As I have said before I really do have a problem with the word, rights.
It seems we live in a society that demands rights.
Fathers Rights, Women's Rights, Animal Rights, Welfare Rights, the list is endless and of course Human Rights.
Unfortunately there appears there is no alternative to that word, and so I have to use it.
When we are discussing family separation, in my view it is never about the rights of the adult but the consideration of the children.
Some grandparents and organisations feel the need to lobby their MP's for Grandparents Rights, and although I understand it, I honestly don't believe it will ever happen.
Apart from anything else we have just been through, and it is continuing through the House of Lords, slowly, a complete reform of the Family Justice System, it wont be looked at again for the foreseeable future.
When I am approached by desperate grandparents who want to start up petitions etc, who have been advised by an MP to start one, my heart sinks.
Of course they are doing it for all the right reasons but often unaware that you need at least 100,000 signatures for it to get anywhere , and I am sceptical that it is not going to happen.
It is giving false hopes to heartbroken people.
If you actually look at petitions that have already been started over the last couple of years, I don't believe I have ever seen one with more than 100 signatures.
I do believe that a child has a right to their identity, to their family history but in the UK we have thousands of non resident parents who are denied contact with their own children, surely we have to put that right above all else?
If grandparents were ever given rights it would cause even more antagonism than there is already.
How would it effect the children?
They may well be living where alienation is occurring on a daily basis, so where would grandparents rights put them, they would be in yet another impossible situation.
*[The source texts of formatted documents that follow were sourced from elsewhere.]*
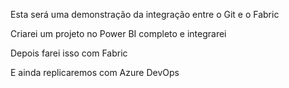 Esta será uma demonstração da integração entre o Git e o Fabric

Criarei um projeto no Power BI completo e integrarei

Depois farei isso com Fabric

E ainda replicaremos com Azure DevOps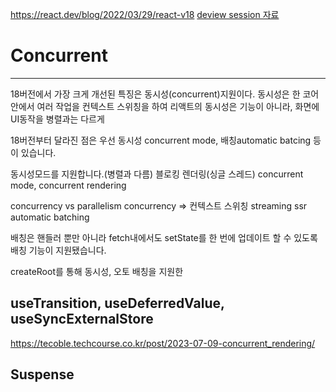 https://react.dev/blog/2022/03/29/react-v18
[deview session 자료](https://deview.kr/data/deview/session/attach/1_Inside%20React%20(%E1%84%83%E1%85%A9%E1%86%BC%E1%84%89%E1%85%B5%E1%84%89%E1%85%A5%E1%86%BC%E1%84%8B%E1%85%B3%E1%86%AF%20%E1%84%80%E1%85%AE%E1%84%92%E1%85%A7%E1%86%AB%E1%84%92%E1%85%A1%E1%84%82%E1%85%B3%E1%86%AB%20%E1%84%80%E1%85%B5%E1%84%89%E1%85%AE%E1%86%AF).pdf)
# Concurrent 
---
18버전에서 가장 크게 개선된 특징은 동시성(concurrent)지원이다. 동시성은 한 코어 안에서 여러 작업을 컨텍스트 스위칭을 하여 
리액트의 동시성은 기능이 아니라, 화면에 UI동작을 
병렬과는 다르게 

18버전부터 달라진 점은 우선 동시성 concurrent mode, 배칭automatic batcing 등이 있습니다.


동시성모드를 지원합니다.(병렬과 다름) 블로킹 렌더링(싱글 스레드)
concurrent mode, concurrent rendering

concurrency vs parallelism
concurrency => 컨텍스트 스위칭
streaming ssr
automatic batching

배칭은 핸들러 뿐만 아니라 fetch내에서도 setState를 한 번에 업데이트 할 수 있도록 배칭 기능이 지원됐습니다.

createRoot를 통해 동시성, 오토 배칭을 지원한

## useTransition, useDeferredValue, useSyncExternalStore

https://tecoble.techcourse.co.kr/post/2023-07-09-concurrent_rendering/

## Suspense
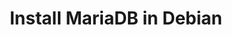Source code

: ---
menu:
  sidebar:
    identifier: instalar_mariadb
    name: Install MariaDB in Debian
    parent: base_de_datos
    weight: 0
title: Install MariaDB in Debian
---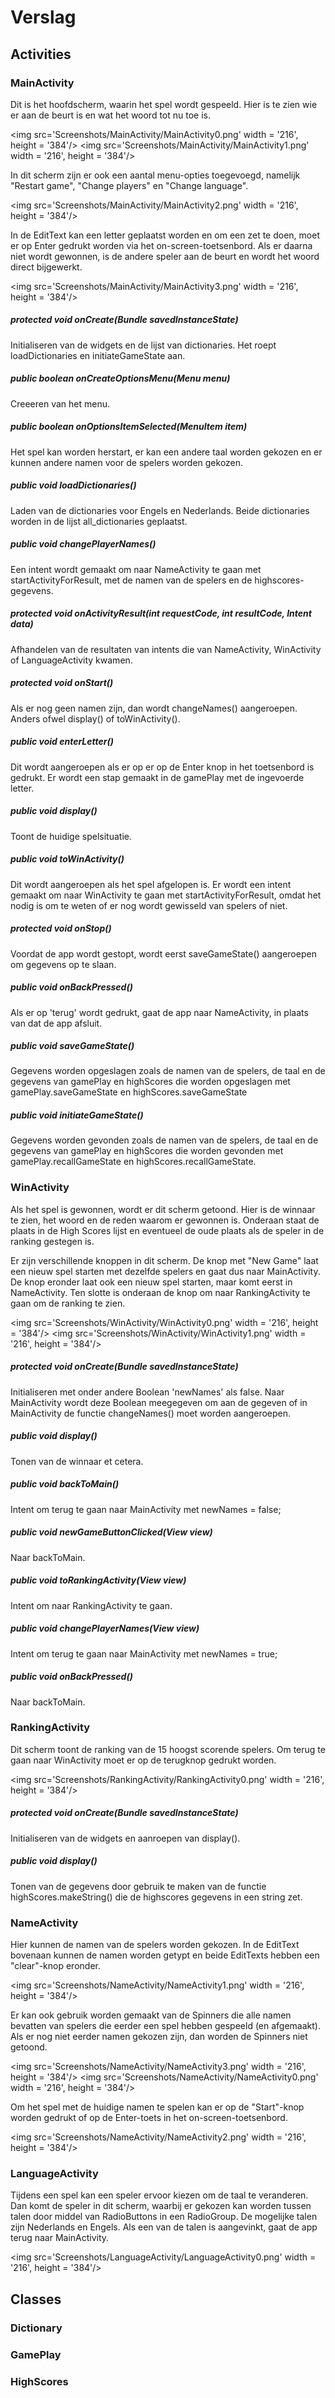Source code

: # Verslag

## Activities

### MainActivity

Dit is het hoofdscherm, waarin het spel wordt gespeeld. Hier is te zien wie er aan de beurt is en wat het woord tot nu toe is. 

<img src='Screenshots/MainActivity/MainActivity0.png' width = '216', height = '384'/>
<img src='Screenshots/MainActivity/MainActivity1.png' width = '216', height = '384'/>

In dit scherm zijn er ook een aantal menu-opties toegevoegd, namelijk "Restart game", "Change players" en "Change language".

<img src='Screenshots/MainActivity/MainActivity2.png' width = '216', height = '384'/>

In de EditText kan een letter geplaatst worden en om een zet te doen, moet er op Enter gedrukt worden via het on-screen-toetsenbord. Als er daarna niet wordt gewonnen, is de andere speler aan de beurt en wordt het woord direct bijgewerkt.

<img src='Screenshots/MainActivity/MainActivity3.png' width = '216', height = '384'/>

##### protected void onCreate(Bundle savedInstanceState)
Initialiseren van de widgets en de lijst van dictionaries. Het roept loadDictionaries en initiateGameState aan.

##### public boolean onCreateOptionsMenu(Menu menu)
Creeeren van het menu.

##### public boolean onOptionsItemSelected(MenuItem item) 
Het spel kan worden herstart, er kan een andere taal worden gekozen en er kunnen andere namen voor de spelers worden gekozen.

##### public void loadDictionaries()
Laden van de dictionaries voor Engels en Nederlands. Beide dictionaries worden in de lijst all_dictionaries geplaatst.

##### public void changePlayerNames()
Een intent wordt gemaakt om naar NameActivity te gaan met startActivityForResult, met de namen van de spelers en de highscores-gegevens. 

##### protected void onActivityResult(int requestCode, int resultCode, Intent data)
Afhandelen van de resultaten van intents die van NameActivity, WinActivity of LanguageActivity kwamen.

##### protected void onStart()
Als er nog geen namen zijn, dan wordt changeNames() aangeroepen. Anders ofwel display() of toWinActivity().

##### public void enterLetter()
Dit wordt aangeroepen als er op er op de Enter knop in het toetsenbord is gedrukt. Er wordt een stap gemaakt in de gamePlay met de ingevoerde letter.

##### public void display()
Toont de huidige spelsituatie.

##### public void toWinActivity()
Dit wordt aangeroepen als het spel afgelopen is. Er wordt een intent gemaakt om naar WinActivity te gaan met startActivityForResult, omdat het nodig is om te weten of er nog wordt gewisseld van spelers of niet.

##### protected void onStop()
Voordat de app wordt gestopt, wordt eerst saveGameState() aangeroepen om gegevens op te slaan.

##### public void onBackPressed()
Als er op 'terug' wordt gedrukt, gaat de app naar NameActivity, in plaats van dat de app afsluit. 

##### public void saveGameState()
Gegevens worden opgeslagen zoals de namen van de spelers, de taal en de gegevens van gamePlay en highScores die worden opgeslagen met gamePlay.saveGameState en highScores.saveGameState

##### public void initiateGameState()
Gegevens worden gevonden zoals de namen van de spelers, de taal en de gegevens van gamePlay en highScores die worden gevonden met gamePlay.recallGameState en highScores.recallGameState. 

### WinActivity

Als het spel is gewonnen, wordt er dit scherm getoond. Hier is de winnaar te zien, het woord en de reden waarom er gewonnen is. Onderaan staat de plaats in de High Scores lijst en eventueel de oude plaats als de speler in de ranking gestegen is. 

Er zijn verschillende knoppen in dit scherm. De knop met "New Game" laat een nieuw spel starten met dezelfde spelers en gaat dus naar MainActivity. De knop eronder laat ook een nieuw spel starten, maar komt eerst in NameActivity. Ten slotte is onderaan de knop om naar RankingActivity te gaan om de ranking te zien.

<img src='Screenshots/WinActivity/WinActivity0.png' width = '216', height = '384'/>
<img src='Screenshots/WinActivity/WinActivity1.png' width = '216', height = '384'/>

##### protected void onCreate(Bundle savedInstanceState)
Initialiseren met onder andere Boolean 'newNames' als false. Naar MainActivity wordt deze Boolean meegegeven om aan de gegeven of in MainActivity de functie changeNames() moet worden aangeroepen.

##### public void display()
Tonen van de winnaar et cetera.

##### public void backToMain()
Intent om terug te gaan naar MainActivity met newNames = false;

##### public void newGameButtonClicked(View view)
Naar backToMain.

##### public void toRankingActivity(View view)
Intent om naar RankingActivity te gaan.

##### public void changePlayerNames(View view)
Intent om terug te gaan naar MainActivity met newNames = true;

##### public void onBackPressed()
Naar backToMain.

### RankingActivity

Dit scherm toont de ranking van de 15 hoogst scorende spelers. Om terug te gaan naar WinActivity moet er op de terugknop gedrukt worden.

<img src='Screenshots/RankingActivity/RankingActivity0.png' width = '216', height = '384'/>

##### protected void onCreate(Bundle savedInstanceState)
Initialiseren van de widgets en aanroepen van display().

##### public void display()
Tonen van de gegevens door gebruik te maken van de functie highScores.makeString() die de highscores gegevens in een string zet.

### NameActivity

Hier kunnen de namen van de spelers worden gekozen. In de EditText bovenaan kunnen de namen worden getypt en beide EditTexts hebben een "clear"-knop eronder. 

<img src='Screenshots/NameActivity/NameActivity1.png' width = '216', height = '384'/>

Er kan ook gebruik worden gemaakt van de Spinners die alle namen bevatten van spelers die eerder een spel hebben gespeeld (en afgemaakt). Als er nog niet eerder namen gekozen zijn, dan worden de Spinners niet getoond.

<img src='Screenshots/NameActivity/NameActivity3.png' width = '216', height = '384'/>
<img src='Screenshots/NameActivity/NameActivity0.png' width = '216', height = '384'/>

Om het spel met de huidige namen te spelen kan er op de "Start"-knop worden gedrukt of op de Enter-toets in het on-screen-toetsenbord. 

<img src='Screenshots/NameActivity/NameActivity2.png' width = '216', height = '384'/>



### LanguageActivity

Tijdens een spel kan een speler ervoor kiezen om de taal te veranderen. Dan komt de speler in dit scherm, waarbij er gekozen kan worden tussen talen door middel van RadioButtons in een RadioGroup. De mogelijke talen zijn Nederlands en Engels. Als een van de talen is aangevinkt, gaat de app terug naar MainActivity.

<img src='Screenshots/LanguageActivity/LanguageActivity0.png' width = '216', height = '384'/>

## Classes

### Dictionary



### GamePlay

### HighScores


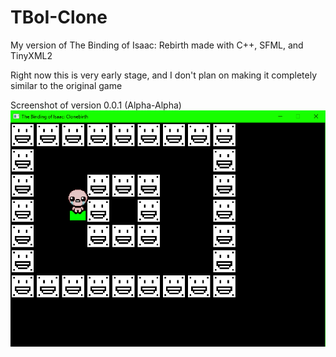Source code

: # TBoI-Clone
My version of The Binding of Isaac: Rebirth made with C++, SFML, and TinyXML2

Right now this is very early stage, and I don't plan on making it completely similar to the original game

Screenshot of version 0.0.1 (Alpha-Alpha)
<img src="screenshot.png"/>

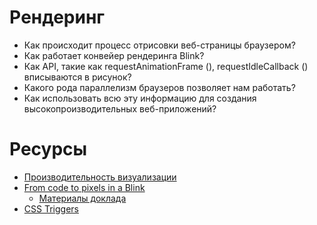 # Pендеринг

* Как происходит процесс отрисовки веб-страницы браузером?
* Как работает конвейер рендеринга Blink?
* Как  API, такие как requestAnimationFrame (), requestIdleCallback () вписываются в рисунок?
* Какого рода параллелизм браузеров позволяет нам работать?
* Как использовать всю эту информацию для создания высокопроизводительных веб-приложений?

# Ресурсы

* [Производительность визуализации](https://developers.google.com/web/fundamentals/performance/rendering/)
* [From code to pixels in a Blink](https://www.youtube.com/watch?v=p6pjZ-qzkuE)
  * [Материалы доклада](https://www.one-tab.com/page/QyyIbcdcQgCkNemuQsOzLw)
* [CSS Triggers](https://csstriggers.com/)
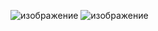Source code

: ![изображение](https://user-images.githubusercontent.com/72620980/126877611-946055b2-b3a7-4a27-aa3b-ec3e6af346fb.png)
![изображение](https://user-images.githubusercontent.com/72620980/126877614-72add005-1aa1-4577-a11c-5c5094dc5a3b.png)
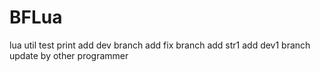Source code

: # BFLua
lua util
test print
add dev branch
add fix branch
add str1
add dev1 branch
update by other programmer
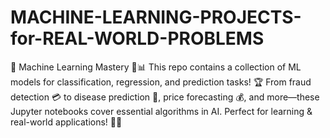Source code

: # MACHINE-LEARNING-PROJECTS-for-REAL-WORLD-PROBLEMS
🚀 Machine Learning Mastery 🤖📊  This repo contains a collection of ML models for classification, regression, and prediction tasks! 🏆 From fraud detection 💳 to disease prediction 🏥, price forecasting 💰, and more—these Jupyter notebooks cover essential algorithms in AI. Perfect for learning &amp; real-world applications! 🚀✨
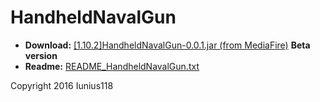 # HandheldNavalGun

+ **Download:** [[1.10.2]HandheldNavalGun-0.0.1.jar (from MediaFire)](http://www.mediafire.com/file/19hx99mbmkk4104) **Beta version**
+ **Readme:** [README_HandheldNavalGun.txt](https://github.com/Iunius118/HandheldNavalGun/tree/master/src/main/resources/README_HandheldNavalGun.txt)

Copyright 2016 Iunius118
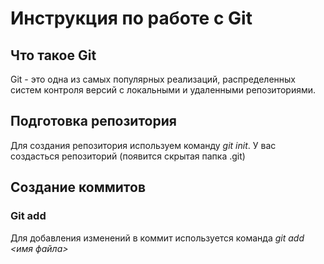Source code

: # Инструкция по работе с Git
## Что такое Git
Git - это одна из самых популярных реализаций, распределенных систем контроля версий с локальными и удаленными репозиториями.
## Подготовка репозитория
Для создания репозитория используем команду *git init*. У вас создасться репозиторий (появится скрытая папка .git)
## Создание коммитов
### Git add
Для добавления изменений в коммит используется команда *git add <имя файла>*
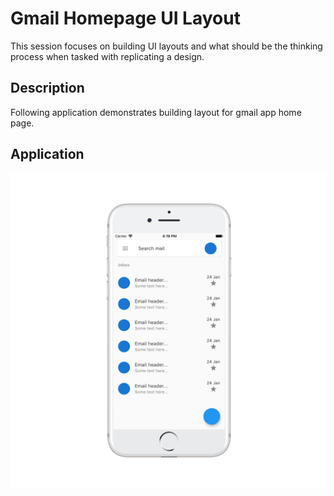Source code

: # Gmail Homepage UI Layout

This session focuses on building UI layouts and what should be the thinking process when tasked with replicating a design.

## Description

Following application demonstrates building layout for gmail app home page.

## Application

![](images/session_2_screen.png)


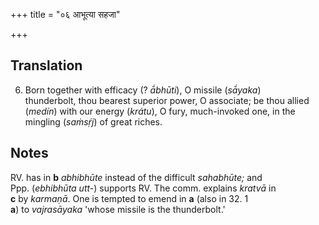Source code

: +++
title = "०६ आभूत्या सहजा"

+++
## Translation
6. Born together with efficacy (? *ā́bhūti*), O missile (*sā́yaka*)  
thunderbolt, thou bearest superior power, O associate; be thou allied  
(*medín*) with our energy (*krátu*), O fury, much-invoked one, in the  
mingling (*saṁsṛ́j*) of great riches.

## Notes
RV. has in **b** *abhibhūte* instead of the difficult *sahabhūte;* and  
Ppp. (*ebhibhūta utt-*) supports RV. The comm. explains *kratvā* in  
**c** by *karmaṇā*. One is tempted to emend in **a** (also in 32. 1  
**a**) to *vajrasāyaka* 'whose missile is the thunderbolt.'
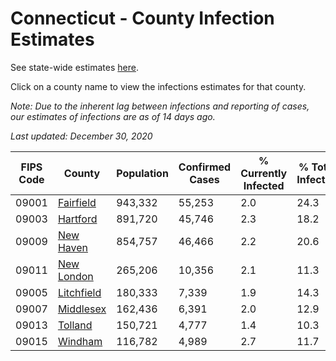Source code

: # Connecticut - County Infection Estimates

See state-wide estimates [here](/infections/us-ct).

Click on a county name to view the infections estimates for that county.

*Note: Due to the inherent lag between infections and reporting of cases, our estimates of infections are as of 14 days ago.*

*Last updated: December 30, 2020*

|   FIPS Code |                   County |   Population |   Confirmed Cases |   % Currently Infected |   % Total Infected |
|-------------|--------------------------|--------------|-------------------|------------------------|--------------------|
|       09001 |   [Fairfield](fairfield) |      943,332 |            55,253 |                    2.0 |               24.3 |
|       09003 |     [Hartford](hartford) |      891,720 |            45,746 |                    2.3 |               18.2 |
|       09009 |   [New Haven](new-haven) |      854,757 |            46,466 |                    2.2 |               20.6 |
|       09011 | [New London](new-london) |      265,206 |            10,356 |                    2.1 |               11.3 |
|       09005 | [Litchfield](litchfield) |      180,333 |             7,339 |                    1.9 |               14.3 |
|       09007 |   [Middlesex](middlesex) |      162,436 |             6,391 |                    2.0 |               12.9 |
|       09013 |       [Tolland](tolland) |      150,721 |             4,777 |                    1.4 |               10.3 |
|       09015 |       [Windham](windham) |      116,782 |             4,989 |                    2.7 |               11.7 |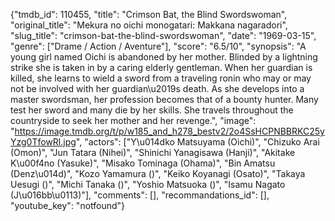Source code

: {"tmdb_id": 110455, "title": "Crimson Bat, the Blind Swordswoman", "original_title": "Mekura no oichi monogatari: Makkana nagaradori", "slug_title": "crimson-bat-the-blind-swordswoman", "date": "1969-03-15", "genre": ["Drame / Action / Aventure"], "score": "6.5/10", "synopsis": "A young girl named Oichi is abandoned by her mother. Blinded by a lightning strike she is taken in by a caring elderly gentleman.  When her guardian is killed, she learns to wield a sword from a traveling ronin who may or may not be involved with her guardian\u2019s death.  As she develops into a master swordsman, her profession becomes that of a bounty hunter. Many test her sword and many die by her skills. She travels throughout the countryside to seek her mother and her revenge.", "image": "https://image.tmdb.org/t/p/w185_and_h278_bestv2/2o4SsHCPNBBRKC25yYzg0TfowRl.jpg", "actors": ["Y\u014dko Matsuyama (Oichi)", "Chizuko Arai (Omon)", "Jun Tatara (Nihei)", "Shinichi Yanagisawa (Hanji)", "Akitake K\u00f4no (Yasuke)", "Misako Tominaga (Ohama)", "Bin Amatsu (Denz\u014d)", "Kozo Yamamura ()", "Keiko Koyanagi (Osato)", "Takaya Uesugi ()", "Michi Tanaka ()", "Yoshio Matsuoka ()", "Isamu Nagato (J\u016bb\u0113)"], "comments": [], "recommandations_id": [], "youtube_key": "notfound"}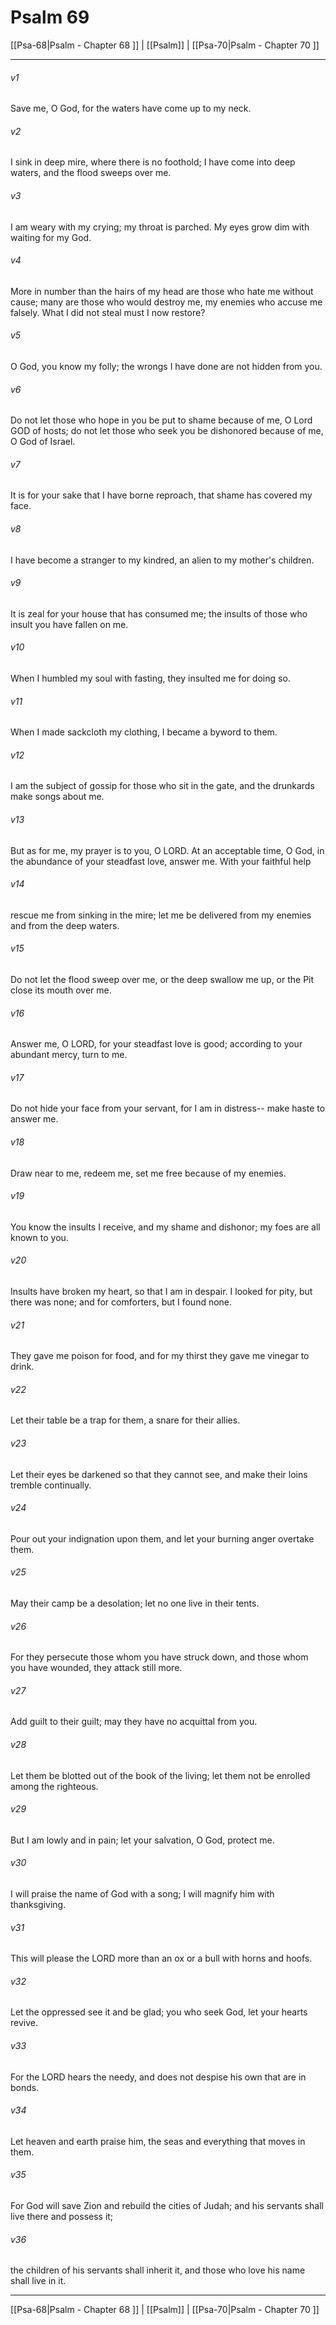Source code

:# Psalm 69

[[Psa-68|Psalm - Chapter 68 ]] | [[Psalm]] | [[Psa-70|Psalm - Chapter 70 ]]
***

###### v1
Save me, O God, for the waters have come up to my neck.
###### v2
I sink in deep mire, where there is no foothold; I have come into deep waters, and the flood sweeps over me.
###### v3
I am weary with my crying; my throat is parched. My eyes grow dim with waiting for my God.
###### v4
More in number than the hairs of my head are those who hate me without cause; many are those who would destroy me, my enemies who accuse me falsely. What I did not steal must I now restore?
###### v5
O God, you know my folly; the wrongs I have done are not hidden from you.
###### v6
Do not let those who hope in you be put to shame because of me, O Lord GOD of hosts; do not let those who seek you be dishonored because of me, O God of Israel.
###### v7
It is for your sake that I have borne reproach, that shame has covered my face.
###### v8
I have become a stranger to my kindred, an alien to my mother's children.
###### v9
It is zeal for your house that has consumed me; the insults of those who insult you have fallen on me.
###### v10
When I humbled my soul with fasting, they insulted me for doing so.
###### v11
When I made sackcloth my clothing, I became a byword to them.
###### v12
I am the subject of gossip for those who sit in the gate, and the drunkards make songs about me.
###### v13
But as for me, my prayer is to you, O LORD. At an acceptable time, O God, in the abundance of your steadfast love, answer me. With your faithful help
###### v14
rescue me from sinking in the mire; let me be delivered from my enemies and from the deep waters.
###### v15
Do not let the flood sweep over me, or the deep swallow me up, or the Pit close its mouth over me.
###### v16
Answer me, O LORD, for your steadfast love is good; according to your abundant mercy, turn to me.
###### v17
Do not hide your face from your servant, for I am in distress-- make haste to answer me.
###### v18
Draw near to me, redeem me, set me free because of my enemies.
###### v19
You know the insults I receive, and my shame and dishonor; my foes are all known to you.
###### v20
Insults have broken my heart, so that I am in despair. I looked for pity, but there was none; and for comforters, but I found none.
###### v21
They gave me poison for food, and for my thirst they gave me vinegar to drink.
###### v22
Let their table be a trap for them, a snare for their allies.
###### v23
Let their eyes be darkened so that they cannot see, and make their loins tremble continually.
###### v24
Pour out your indignation upon them, and let your burning anger overtake them.
###### v25
May their camp be a desolation; let no one live in their tents.
###### v26
For they persecute those whom you have struck down, and those whom you have wounded, they attack still more.
###### v27
Add guilt to their guilt; may they have no acquittal from you.
###### v28
Let them be blotted out of the book of the living; let them not be enrolled among the righteous.
###### v29
But I am lowly and in pain; let your salvation, O God, protect me.
###### v30
I will praise the name of God with a song; I will magnify him with thanksgiving.
###### v31
This will please the LORD more than an ox or a bull with horns and hoofs.
###### v32
Let the oppressed see it and be glad; you who seek God, let your hearts revive.
###### v33
For the LORD hears the needy, and does not despise his own that are in bonds.
###### v34
Let heaven and earth praise him, the seas and everything that moves in them.
###### v35
For God will save Zion and rebuild the cities of Judah; and his servants shall live there and possess it;
###### v36
the children of his servants shall inherit it, and those who love his name shall live in it.

***

[[Psa-68|Psalm - Chapter 68 ]] | [[Psalm]] | [[Psa-70|Psalm - Chapter 70 ]]
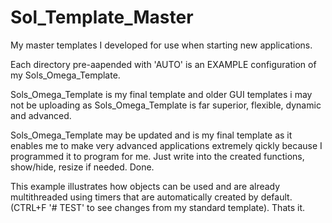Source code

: # Sol_Template_Master
My master templates I developed for use when starting new applications.

Each directory pre-aapended with 'AUTO' is an EXAMPLE configuration of my Sols_Omega_Template.

Sols_Omega_Template is my final template and older GUI templates i may not be uploading as Sols_Omega_Template is far superior, flexible, dynamic and advanced.

Sols_Omega_Template may be updated and is my final template as it enables me to make very advanced applications extremely qickly because I programmed it to program for me. Just write into the created functions, show/hide, resize if needed. Done.

This example illustrates how objects can be used and are already multithreaded using timers that are automatically created by default. (CTRL+F '# TEST' to see changes from my standard template). Thats it.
They have to live the life they have been dealt, we might not like it, but that is the case.
They love their parents, they want to live a quiet life and quite rightly get on with the business of growing up, if suddenly they were told by law that they had to have a relationship with their grandparents what would they do?
More arguments and upset in their young lives.
Do we want that for our grandchildren?
I don't.
As always this is only my personal opinion.